EXTRACTED INFORMATION Block Start
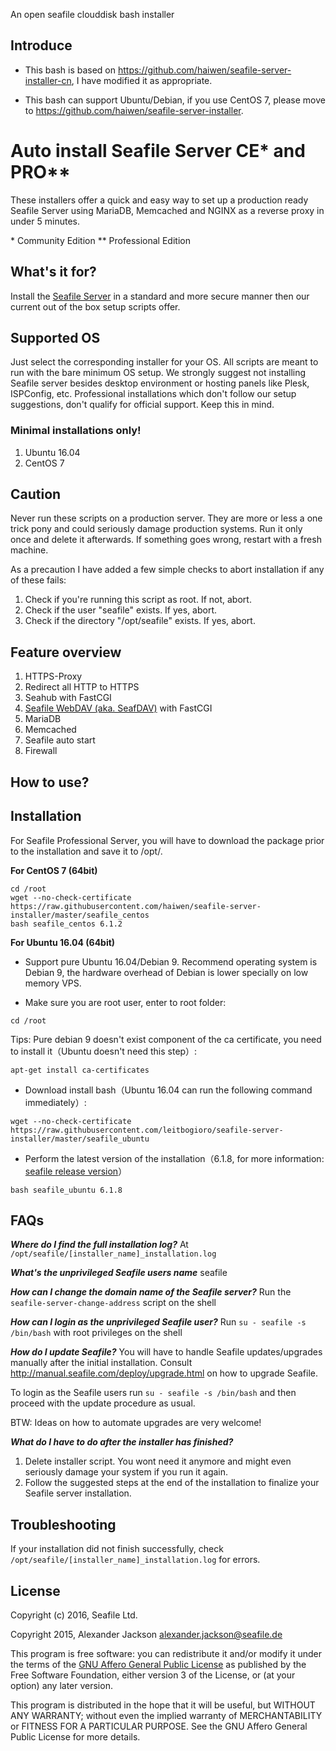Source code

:An open seafile clouddisk bash installer

<h2>Introduce</h2>

* This bash is based on <a href="https://github.com/haiwen/seafile-server-installer-cn" target="_blank">https://github.com/haiwen/seafile-server-installer-cn</a>, I have modified it as appropriate.

* This bash can support Ubuntu/Debian, if you use CentOS 7, please move to <a href="https://github.com/haiwen/seafile-server-installer" target="_blank">https://github.com/haiwen/seafile-server-installer</a>.

# Auto install Seafile Server CE* and PRO**

These installers offer a quick and easy way to set up a production ready Seafile Server using MariaDB, Memcached and NGINX as a reverse proxy in under 5 minutes.

\* Community Edition
** Professional Edition

## What's it for?

Install the [Seafile Server](http://seafile.com/en/home/) in a standard and more secure manner then our current out of the box setup scripts offer.


## Supported OS

Just select the corresponding installer for your OS. All scripts are meant to run with the bare minimum OS setup. We strongly suggest not installing Seafile server besides desktop environment or hosting panels like Plesk, ISPConfig, etc. Professional installations which don't follow our setup suggestions, don't qualify for official support. Keep this in mind.

### Minimal installations only!

1. Ubuntu 16.04
2. CentOS 7

## Caution
Never run these scripts on a production server. They are more or less a one trick pony and could seriously damage production systems. Run it only once and
delete it afterwards. If something goes wrong, restart with a fresh machine.

As a precaution I have added a few simple checks to abort installation if any of these fails:

1. Check if you're running this script as root. If not, abort.
2. Check if the user "seafile" exists. If yes, abort.
3. Check if the directory "/opt/seafile" exists. If yes, abort.


## Feature overview
1. HTTPS-Proxy
2. Redirect all HTTP to HTTPS
2. Seahub with FastCGI
3. [Seafile WebDAV (aka. SeafDAV)](http://manual.seafile.com/extension/webdav.html) with FastCGI
4. MariaDB
5. Memcached
6. Seafile auto start
7. Firewall

<h2>How to use?</h2>

## Installation

For Seafile Professional Server, you will have to download the package prior to the installation and save it to /opt/.

**For CentOS 7 (64bit)**

    cd /root
    wget --no-check-certificate https://raw.githubusercontent.com/haiwen/seafile-server-installer/master/seafile_centos
    bash seafile_centos 6.1.2

**For Ubuntu 16.04 (64bit)**

* Support pure Ubuntu 16.04/Debian 9. Recommend operating system is Debian 9, the hardware overhead of Debian is lower specially on low memory VPS.

* Make sure you are root user, enter to root folder:

<pre><code>cd /root</code></pre>

Tips: Pure debian 9 doesn't exist component of the ca certificate, you need to install it（Ubuntu doesn't need this step）:

<pre><code>apt-get install ca-certificates</code></pre>

* Download install bash（Ubuntu 16.04 can run the following command immediately）:

<pre><code>wget --no-check-certificate https://raw.githubusercontent.com/leitbogioro/seafile-server-installer/master/seafile_ubuntu</code></pre>

* Perform the latest version of the installation（6.1.8, for more information: <a href="https://github.com/haiwen/seafile/tags">seafile release version</a>）

<pre><code>bash seafile_ubuntu 6.1.8</code></pre>


## FAQs

***Where do I find the full installation log?***
At `/opt/seafile/[installer_name]_installation.log`

***What's the unprivileged Seafile users name***
seafile

***How can I change the domain name of the Seafile server?***
Run the `seafile-server-change-address` script on the shell

***How can I login as the unprivileged Seafile user?***
Run `su - seafile -s /bin/bash` with root privileges on the shell

***How do I update Seafile?***
You will have to handle Seafile updates/upgrades manually after the initial installation. Consult http://manual.seafile.com/deploy/upgrade.html on how to upgrade Seafile.

To login as the Seafile users run `su - seafile -s /bin/bash` and then proceed with the update procedure as usual.

BTW: Ideas on how to automate upgrades are very welcome!

***What do I have to do after the installer has finished?***
1. Delete installer script. You wont need it anymore and might even seriously damage your system if you run it again.
2. Follow the suggested steps at the end of the installation to finalize your Seafile server installation.

## Troubleshooting
If your installation did not finish successfully, check `/opt/seafile/[installer_name]_installation.log` for errors.


## License

Copyright (c) 2016, Seafile Ltd.

Copyright 2015, Alexander Jackson <alexander.jackson@seafile.de>

This program is free software: you can redistribute it and/or modify
it under the terms of the [GNU Affero General Public License](http://www.gnu.org/licenses/agpl-3.0.html) as published by
the Free Software Foundation, either version 3 of the License, or
(at your option) any later version.

This program is distributed in the hope that it will be useful,
but WITHOUT ANY WARRANTY; without even the implied warranty of
MERCHANTABILITY or FITNESS FOR A PARTICULAR PURPOSE.  See the
GNU Affero General Public License for more details.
EXTRACTED INFORMATION Block End
- EXERCISE GOAL -
Select all lines in the listing that include the word "MariaDB".

- TASK RESPONSE -
These installers offer a quick and easy way to set up a production ready Seafile Server using MariaDB, Memcached and NGINX as a reverse proxy in under 5 minutes.
4. MariaDB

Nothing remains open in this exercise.